To demonstrate this with the example inventory package, you’ll move the OnError event handler from the task to a parent container:
1. Using the package created in the previous section, navigate to the Check Inventory Level OnError event handler.
2. Copy the Insert Missing ProductID Task, and paste it into a new OnError event handler for the Inventory Check Container.
3. You can delete the original event handler and run your package again. You can see that the errors are now trapped at the Inventory Check Container level by viewing the error handler as the package runs. The OnError event bubbled up from the task to the For Loop Container to the Inventory Check Container.
What would happen if you had an OnError event handler on both the Check Inventory Level Task and the Sequence Container? Surprisingly, both will fire when an error is raised at the Check Inventory Level Task. This could cause some unexpected results. For example, suppose you had an error handler at the parent container to perform a particular task, such as sending an e-mail message.
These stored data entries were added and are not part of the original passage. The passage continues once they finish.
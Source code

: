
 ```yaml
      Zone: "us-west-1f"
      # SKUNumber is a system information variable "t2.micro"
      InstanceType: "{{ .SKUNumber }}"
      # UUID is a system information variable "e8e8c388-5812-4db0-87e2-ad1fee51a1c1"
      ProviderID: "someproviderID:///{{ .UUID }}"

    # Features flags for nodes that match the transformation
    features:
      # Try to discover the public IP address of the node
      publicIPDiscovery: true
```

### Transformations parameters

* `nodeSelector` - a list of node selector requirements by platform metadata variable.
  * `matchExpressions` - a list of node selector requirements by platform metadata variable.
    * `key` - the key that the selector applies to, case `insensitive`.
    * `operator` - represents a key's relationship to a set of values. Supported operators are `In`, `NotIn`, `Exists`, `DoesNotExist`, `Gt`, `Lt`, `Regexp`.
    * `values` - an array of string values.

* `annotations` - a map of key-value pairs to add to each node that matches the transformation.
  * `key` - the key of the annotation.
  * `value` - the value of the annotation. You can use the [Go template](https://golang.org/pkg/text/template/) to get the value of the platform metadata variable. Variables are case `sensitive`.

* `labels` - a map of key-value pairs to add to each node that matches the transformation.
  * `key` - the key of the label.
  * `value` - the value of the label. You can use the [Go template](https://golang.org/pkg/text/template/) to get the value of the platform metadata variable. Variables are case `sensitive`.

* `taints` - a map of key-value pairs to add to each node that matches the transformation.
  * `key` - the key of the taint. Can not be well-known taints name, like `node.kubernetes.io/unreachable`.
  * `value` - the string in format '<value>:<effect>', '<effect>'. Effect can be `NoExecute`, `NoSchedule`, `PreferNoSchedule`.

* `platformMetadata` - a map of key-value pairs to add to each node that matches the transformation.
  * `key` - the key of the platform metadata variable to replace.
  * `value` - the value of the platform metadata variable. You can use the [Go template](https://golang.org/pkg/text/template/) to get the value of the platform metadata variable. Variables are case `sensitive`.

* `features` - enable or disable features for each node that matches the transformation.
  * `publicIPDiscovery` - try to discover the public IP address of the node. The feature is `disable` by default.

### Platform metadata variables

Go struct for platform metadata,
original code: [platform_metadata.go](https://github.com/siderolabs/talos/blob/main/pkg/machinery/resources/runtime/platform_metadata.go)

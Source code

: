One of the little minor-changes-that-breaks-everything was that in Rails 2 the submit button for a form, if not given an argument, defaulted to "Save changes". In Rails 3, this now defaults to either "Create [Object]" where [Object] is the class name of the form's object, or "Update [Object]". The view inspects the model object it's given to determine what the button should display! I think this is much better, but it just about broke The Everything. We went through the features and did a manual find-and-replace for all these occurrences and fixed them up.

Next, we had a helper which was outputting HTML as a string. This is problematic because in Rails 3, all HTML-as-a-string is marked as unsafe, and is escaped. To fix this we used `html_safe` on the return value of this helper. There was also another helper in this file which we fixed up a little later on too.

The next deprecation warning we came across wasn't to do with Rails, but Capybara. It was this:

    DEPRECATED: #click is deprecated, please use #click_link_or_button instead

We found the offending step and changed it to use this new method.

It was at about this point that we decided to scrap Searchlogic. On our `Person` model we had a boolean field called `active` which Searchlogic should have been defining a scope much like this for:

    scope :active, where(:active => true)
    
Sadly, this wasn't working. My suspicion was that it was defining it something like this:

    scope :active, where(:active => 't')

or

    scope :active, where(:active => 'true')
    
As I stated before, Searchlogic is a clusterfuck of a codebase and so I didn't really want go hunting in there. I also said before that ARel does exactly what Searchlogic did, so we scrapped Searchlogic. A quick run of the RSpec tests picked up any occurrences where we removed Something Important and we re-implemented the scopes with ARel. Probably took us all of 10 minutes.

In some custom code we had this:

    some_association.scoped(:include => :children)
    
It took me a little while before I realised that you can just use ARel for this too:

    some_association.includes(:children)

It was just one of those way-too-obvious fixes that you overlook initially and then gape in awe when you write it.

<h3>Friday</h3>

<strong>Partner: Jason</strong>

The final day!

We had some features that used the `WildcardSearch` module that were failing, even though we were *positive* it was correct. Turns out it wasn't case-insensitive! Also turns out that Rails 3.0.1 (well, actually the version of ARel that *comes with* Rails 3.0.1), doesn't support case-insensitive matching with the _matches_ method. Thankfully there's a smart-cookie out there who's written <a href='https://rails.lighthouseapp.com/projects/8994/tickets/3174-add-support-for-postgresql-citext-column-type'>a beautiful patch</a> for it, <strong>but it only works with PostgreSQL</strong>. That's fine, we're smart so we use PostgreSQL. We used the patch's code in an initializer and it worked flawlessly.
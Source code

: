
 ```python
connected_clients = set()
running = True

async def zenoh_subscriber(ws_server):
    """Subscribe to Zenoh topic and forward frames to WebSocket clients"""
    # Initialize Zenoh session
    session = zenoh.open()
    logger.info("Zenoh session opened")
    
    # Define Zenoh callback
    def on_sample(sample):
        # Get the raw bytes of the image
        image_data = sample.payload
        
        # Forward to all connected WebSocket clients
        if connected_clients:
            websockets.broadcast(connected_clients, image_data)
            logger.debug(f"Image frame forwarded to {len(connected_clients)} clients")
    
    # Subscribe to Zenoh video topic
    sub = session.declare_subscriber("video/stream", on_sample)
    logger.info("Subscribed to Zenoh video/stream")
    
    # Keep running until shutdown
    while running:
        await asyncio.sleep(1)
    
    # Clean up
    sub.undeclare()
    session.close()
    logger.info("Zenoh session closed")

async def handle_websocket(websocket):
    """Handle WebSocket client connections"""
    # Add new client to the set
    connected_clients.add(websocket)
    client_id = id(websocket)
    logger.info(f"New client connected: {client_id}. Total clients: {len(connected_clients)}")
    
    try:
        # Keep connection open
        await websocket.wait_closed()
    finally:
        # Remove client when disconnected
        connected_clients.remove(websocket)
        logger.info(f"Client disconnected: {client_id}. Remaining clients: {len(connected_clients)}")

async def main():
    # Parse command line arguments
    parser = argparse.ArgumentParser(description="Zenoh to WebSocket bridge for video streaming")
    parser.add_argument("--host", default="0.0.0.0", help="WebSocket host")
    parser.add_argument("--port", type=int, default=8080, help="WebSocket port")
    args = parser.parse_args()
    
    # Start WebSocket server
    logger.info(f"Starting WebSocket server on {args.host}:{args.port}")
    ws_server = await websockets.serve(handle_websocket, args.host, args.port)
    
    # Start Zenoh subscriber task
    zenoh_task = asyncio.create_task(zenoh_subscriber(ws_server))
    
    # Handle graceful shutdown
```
An error in a child container that you expected to be handled at that level would also cause the parent’s OnError handler to execute. To prevent this from happening, you can set a system variable, Propagate, to False at the child task’s Error Handler level. To demonstrate this, follow the steps:
1. Add the OnError event handler back to the Check Inventory Level Task.
2. Once again, create an event handler for the Check Inventory Level OnError event. You can copy and paste the Insert Missing ProductID Task from the Inventory Check OnError event handler.
3. While still working in the Check Inventory Level OnError Event design area, click the design area and open the Variables window.
4. If the system variables are not visible, click the Grid Options icon and check the Show system variables property. As shown in Figure 18-18, make sure that the Propagate property is set to True, the default.
5.Run the package. While it is running, navigate to each of the error handlers to watch as they execute. Notice that both OnError events will fire and the MissingProductID table ends up with two rows for every invalid ProductID.
6 .After execution of the package is complete, change the Propagate property to False (use the Variables window). Now only the Check Inventory Level OnError event handler will execute. The OnError event will no longer bubble to the parent containers.
7. Run the package again. This time, you should find the expected behavior; the error is handled only at the Check Inventory Level Task.
NOTE When the Propagate property is set to False on an OnEvent handler, you no longer need to modify the MaximumErrorCount property of the parent containers from the default setting of 1 to keep the package running after the error.